A piece of gold found on reddit
Started
Over the last few months, I’ve finally reached the lowest rate of social media consumption and general non-work internet use that I’ve experienced in years, and I feel great about it.
I’ve stopped checking the news, I’ve blocked various sites on my phone that would otherwise occupy my commutes and waits, and as a result, I have much more time to think and ponder.
This is, undoubtedly, a very good thing.
Yesterday, however, I found myself on reddit to sell some items on my local (and very active) subreddit, and, unsurprisingly, while opening reddit to check my messages, I crossed the event horizon and was briefly sucked back in to its siren call.
The post that caught my eye was one on the /r/Entrepreneur subreddit, which is, more often than not, full of spam and junk.
A user had made a post about being a broke entrepreneur who intended on building in public, and thus they shared their Twitter account and a little description of what they were going to build.
The post itself was of little interest, but scrolling through the comments to try and get a gauge on the sentiment of that community for posts like this, amidst the rocks and dirt, I came across a glimmering shiny thing at the bottom of my pan.
What follows caught me by surprise, because it moved me.
“Every person who has ever started a startup is actively going broke. You’re not unique; running down the runway is part of the game.
You’ll find that most ordinary people are inclined to join the peanut gallery and say “See? We told you it was hard. You should’ve had a better plan.” Forgive them, on the account that they’ve either given up themselves in the past, or they’ve never had the guts to start something on their own. As Mark Twain says, “only the great will make you feel that you too can become great.”
That said, you’re probably going to need much more time than you’re estimating, to get to revenue. It looks as if others get to greatness in months, but it takes years. It may take two years, sometimes five years, even ten years. But never six months.
This creates a dilemma, because we’re always told greatness requires full-time commitment and a heroic effort. How can an ordinary startup with meager savings and a non-existent revenue stream endure that path?
This is where ordinary people make the biggest mistake. A startup is not a Delaware registered company. A startup is an ordinary person who puts his full-time commitment into achieving greatness. The startup company may die in the process, but the startup of you will only have begun.
Do what you need to do to preserve yourself. Keep the company going if you want to, or take a job. Keep the idea, or dump the idea. Those things are not the startup you’re building.
The startup you’re truly building is you.”

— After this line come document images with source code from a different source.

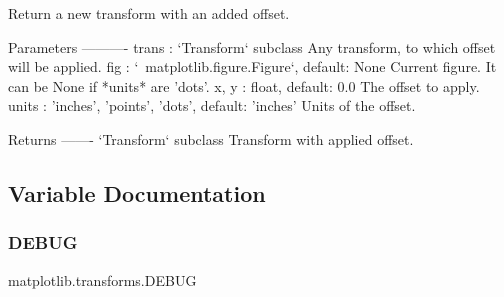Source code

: \begin{DoxyVerb}Return a new transform with an added offset.

Parameters
----------
trans : `Transform` subclass
    Any transform, to which offset will be applied.
fig : `~matplotlib.figure.Figure`, default: None
    Current figure. It can be None if *units* are 'dots'.
x, y : float, default: 0.0
    The offset to apply.
units : {'inches', 'points', 'dots'}, default: 'inches'
    Units of the offset.

Returns
-------
`Transform` subclass
    Transform with applied offset.
\end{DoxyVerb}
 

\subsection{Variable Documentation}
\mbox{\label{namespacematplotlib_1_1transforms_ac94acdc432ebaea39ea805f68cda4261}} 
\subsubsection{\texorpdfstring{D\+E\+B\+UG}{DEBUG}}
{\footnotesize\ttfamily matplotlib.\+transforms.\+D\+E\+B\+UG}

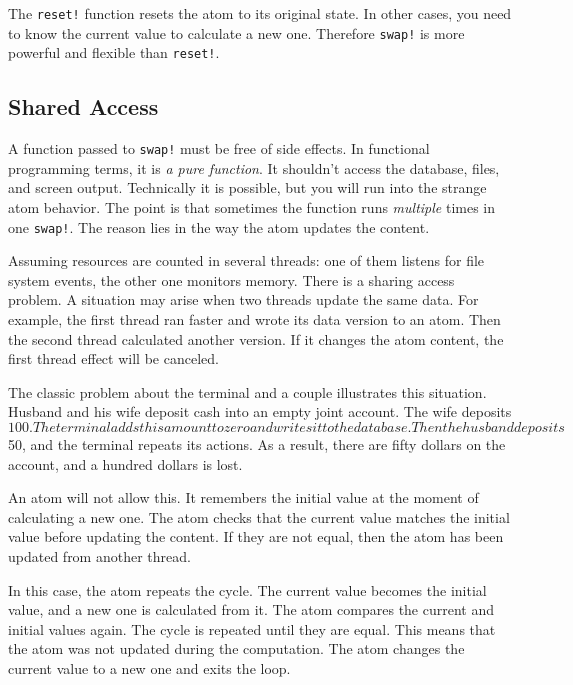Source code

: \fi

The \verb|reset!| function resets the atom to its original state. In other cases, you need to know the current value to calculate a new one.
Therefore \verb|swap!| is more powerful and flexible than \verb|reset!|.

\subsection{Shared Access}


A function passed to \verb|swap!| must be free of side effects. In functional programming terms, it is \emph{a pure function}.
It shouldn't access the database, files, and screen output.
Technically it is possible, but you will run into the strange atom behavior.
The point is that sometimes the function runs \emph{multiple} times in one \verb|swap!|.
The reason lies in the way the atom updates the content.

Assuming resources are counted in several threads: one of them listens for file system events, the other one monitors memory.
There is a sharing access problem.
A situation may arise when two threads update the same data.
For example, the first thread ran faster and wrote its data version to an atom.
Then the second thread calculated another version.
If it changes the atom content, the first thread effect will be canceled.


The classic problem about the terminal and a couple illustrates this situation. Husband and his wife deposit cash into an empty joint account. The wife deposits $ 100. The terminal adds this amount to zero and writes it to the database. Then the husband deposits $ 50, and the terminal repeats its actions. As a result, there are fifty dollars on the account, and a hundred dollars is lost.

An atom will not allow this.
It remembers the initial value at the moment of calculating a new one.
The atom checks that the current value matches the initial value before updating the content.
If they are not equal, then the atom has been updated from another thread.

In this case, the atom repeats the cycle. The current value becomes the initial value, and a new one is calculated from it. The atom compares the current and initial values again.
The cycle is repeated until they are equal.
This means that the atom was not updated during the computation.
The atom changes the current value to a new one and exits the loop.

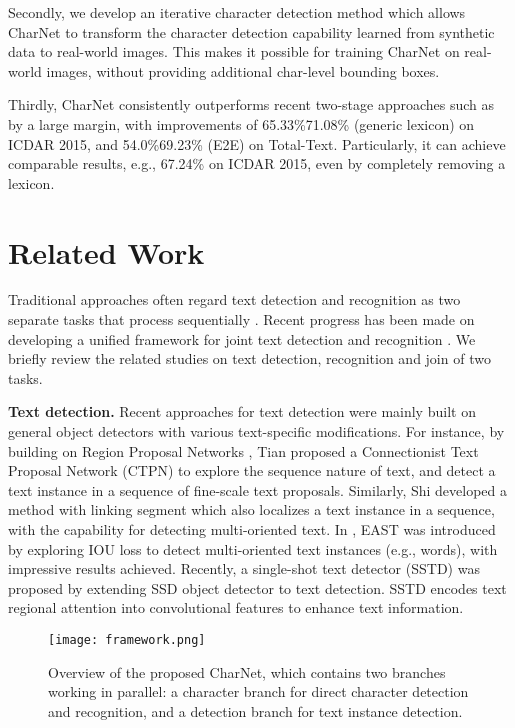 \documentclass[10pt,twocolumn,letterpaper]{article}
\begin{document}
Secondly, we develop an iterative character detection method which allows CharNet to transform the character detection capability learned from synthetic data to real-world images. This makes it possible for training CharNet on real-world images, without providing additional char-level bounding boxes.

Thirdly, CharNet consistently outperforms recent two-stage approaches such as \cite{he2018end, lyu2018mask, liu2018fots, sun2018textnet} by a large margin, with improvements of 65.33\%71.08\% (generic lexicon) on ICDAR 2015, and 54.0\%69.23\% (E2E) on Total-Text. Particularly, it can achieve comparable results, e.g., 67.24\% on ICDAR 2015, even by completely removing a lexicon.
\section{Related Work}
Traditional approaches often regard text detection and recognition as two separate tasks that process sequentially \cite{huang2013,huang2014,tian2016detecting,zhou2017east,he2016reading,shi2017pami}. Recent progress has been made on developing a unified framework for joint text detection and recognition \cite{he2018end,liu2018fots,lyu2018mask}. We briefly review the related studies on text detection, recognition and join of two tasks.

\textbf{Text detection.} Recent approaches for text detection were mainly built on general object detectors with various text-specific modifications. For instance, by building on Region Proposal Networks \cite{ren2015faster}, Tian \etal \cite{tian2016detecting} proposed a Connectionist Text Proposal Network (CTPN) to explore the sequence nature of text, and detect a text instance in a sequence of fine-scale text proposals. Similarly, Shi \etal \cite{shi2017detecting}  developed a method with linking segment which also localizes a text instance in a sequence, with the capability for detecting multi-oriented text. In \cite{zhou2017east}, EAST was introduced by exploring IOU loss \cite{yu2016unitbox} to detect multi-oriented text instances (e.g., words), with impressive results achieved. Recently, a single-shot text detector (SSTD) \cite{he2017single} was proposed by extending SSD object detector \cite{liu2016ssd} to text detection. SSTD encodes text regional attention into convolutional features to enhance text information.



\begin{figure*}[t]
\begin{center}
   \texttt{[image: framework.png]}
\end{center}
\vspace{-4mm}
   \caption{Overview of the proposed CharNet, which contains two branches working in parallel: a character branch for direct character detection and recognition, and a detection branch for text instance detection.}
   \label{fig:framework_overview}
\end{figure*}
\end{document}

So much of what TallLime91 wrote here resonated with me, and my experience of fighting on the front-line of indie hacking and startups for over a decade now, and the message is one I’ve tried to communicate to friends and family on many occasions when explaining my rationale for doing what I do:
Startups, ventures, projects—none are zero sum games. To fail at breaking out with something you’ve built after putting in blood, sweat and tears isn’t to have wasted ones time, effort and money. Far from it. Instead, we wake up, toil and wrestle, and in doing so build vast sets of skills and experiences that carry forward with us into whatever we do next, be it another venture or a full-time job.
The startup you’re truly building, as TallLime91 so beautifully put it, is you.